In how many lines of the records does the word "textbf" appear? Reply with the number and nothing else.

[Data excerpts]
/---

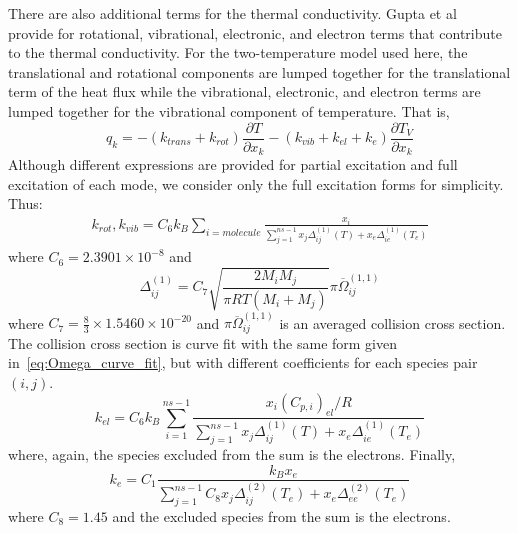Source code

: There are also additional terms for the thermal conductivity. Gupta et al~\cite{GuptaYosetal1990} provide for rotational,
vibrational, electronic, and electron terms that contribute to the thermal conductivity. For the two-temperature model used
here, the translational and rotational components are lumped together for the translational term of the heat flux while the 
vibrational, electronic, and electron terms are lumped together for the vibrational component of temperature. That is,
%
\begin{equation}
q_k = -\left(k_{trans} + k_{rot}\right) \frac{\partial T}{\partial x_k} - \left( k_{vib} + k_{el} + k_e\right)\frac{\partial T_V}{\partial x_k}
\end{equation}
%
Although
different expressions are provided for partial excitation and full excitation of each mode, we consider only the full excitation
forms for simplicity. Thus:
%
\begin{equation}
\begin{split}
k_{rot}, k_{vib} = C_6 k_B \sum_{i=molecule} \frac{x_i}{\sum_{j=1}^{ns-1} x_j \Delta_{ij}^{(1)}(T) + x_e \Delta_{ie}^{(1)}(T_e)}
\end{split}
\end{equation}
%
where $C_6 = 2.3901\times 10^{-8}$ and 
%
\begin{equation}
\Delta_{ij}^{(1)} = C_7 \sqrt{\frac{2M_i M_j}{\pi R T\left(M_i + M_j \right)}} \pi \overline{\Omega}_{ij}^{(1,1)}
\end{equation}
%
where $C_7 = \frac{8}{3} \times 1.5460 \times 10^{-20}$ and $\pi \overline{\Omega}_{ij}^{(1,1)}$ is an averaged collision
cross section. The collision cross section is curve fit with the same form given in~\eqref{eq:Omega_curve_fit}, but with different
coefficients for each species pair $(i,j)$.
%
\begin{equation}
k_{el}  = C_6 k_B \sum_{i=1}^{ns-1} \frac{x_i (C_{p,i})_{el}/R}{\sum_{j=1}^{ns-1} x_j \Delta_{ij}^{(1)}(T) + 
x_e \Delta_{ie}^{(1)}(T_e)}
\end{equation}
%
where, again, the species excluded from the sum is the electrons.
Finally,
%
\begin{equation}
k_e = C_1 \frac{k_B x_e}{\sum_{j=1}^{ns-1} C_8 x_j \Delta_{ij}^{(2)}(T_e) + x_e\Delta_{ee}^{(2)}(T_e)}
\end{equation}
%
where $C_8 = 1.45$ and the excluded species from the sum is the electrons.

\---
/---

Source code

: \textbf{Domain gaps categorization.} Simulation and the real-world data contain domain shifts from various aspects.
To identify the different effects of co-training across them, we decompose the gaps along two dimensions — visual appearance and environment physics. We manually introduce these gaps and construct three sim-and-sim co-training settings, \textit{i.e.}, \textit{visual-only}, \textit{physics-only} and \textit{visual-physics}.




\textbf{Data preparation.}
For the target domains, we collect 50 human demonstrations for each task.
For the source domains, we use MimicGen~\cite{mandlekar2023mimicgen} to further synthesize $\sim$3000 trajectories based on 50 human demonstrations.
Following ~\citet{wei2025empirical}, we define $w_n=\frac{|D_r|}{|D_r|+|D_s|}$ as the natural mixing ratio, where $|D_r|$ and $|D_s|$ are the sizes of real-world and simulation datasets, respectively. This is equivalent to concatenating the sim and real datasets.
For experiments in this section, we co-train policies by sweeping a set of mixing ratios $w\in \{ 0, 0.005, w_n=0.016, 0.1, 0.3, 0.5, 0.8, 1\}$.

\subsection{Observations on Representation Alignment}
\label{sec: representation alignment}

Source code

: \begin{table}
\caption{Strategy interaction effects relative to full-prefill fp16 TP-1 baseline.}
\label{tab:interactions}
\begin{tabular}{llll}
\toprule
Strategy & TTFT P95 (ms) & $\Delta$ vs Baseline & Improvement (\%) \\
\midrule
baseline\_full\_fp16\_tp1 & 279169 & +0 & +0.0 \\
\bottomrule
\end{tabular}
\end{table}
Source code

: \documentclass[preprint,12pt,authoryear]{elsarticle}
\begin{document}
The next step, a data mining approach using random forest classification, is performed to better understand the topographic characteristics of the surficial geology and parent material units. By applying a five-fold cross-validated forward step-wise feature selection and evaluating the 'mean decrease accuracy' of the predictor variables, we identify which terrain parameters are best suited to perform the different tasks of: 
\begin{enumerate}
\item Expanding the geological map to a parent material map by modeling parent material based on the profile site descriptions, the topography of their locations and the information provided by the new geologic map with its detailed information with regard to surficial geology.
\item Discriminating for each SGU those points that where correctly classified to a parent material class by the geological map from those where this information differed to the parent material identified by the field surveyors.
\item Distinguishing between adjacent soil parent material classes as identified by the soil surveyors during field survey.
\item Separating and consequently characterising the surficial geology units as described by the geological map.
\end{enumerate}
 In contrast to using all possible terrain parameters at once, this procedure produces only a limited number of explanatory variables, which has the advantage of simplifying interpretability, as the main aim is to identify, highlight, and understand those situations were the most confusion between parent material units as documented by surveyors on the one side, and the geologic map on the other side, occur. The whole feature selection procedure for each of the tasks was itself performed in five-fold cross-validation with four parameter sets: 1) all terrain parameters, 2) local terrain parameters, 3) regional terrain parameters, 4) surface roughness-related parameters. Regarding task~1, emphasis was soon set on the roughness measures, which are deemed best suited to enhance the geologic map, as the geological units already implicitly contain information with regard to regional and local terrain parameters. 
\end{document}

\---

**REPLY TO THE EXERCISE**
2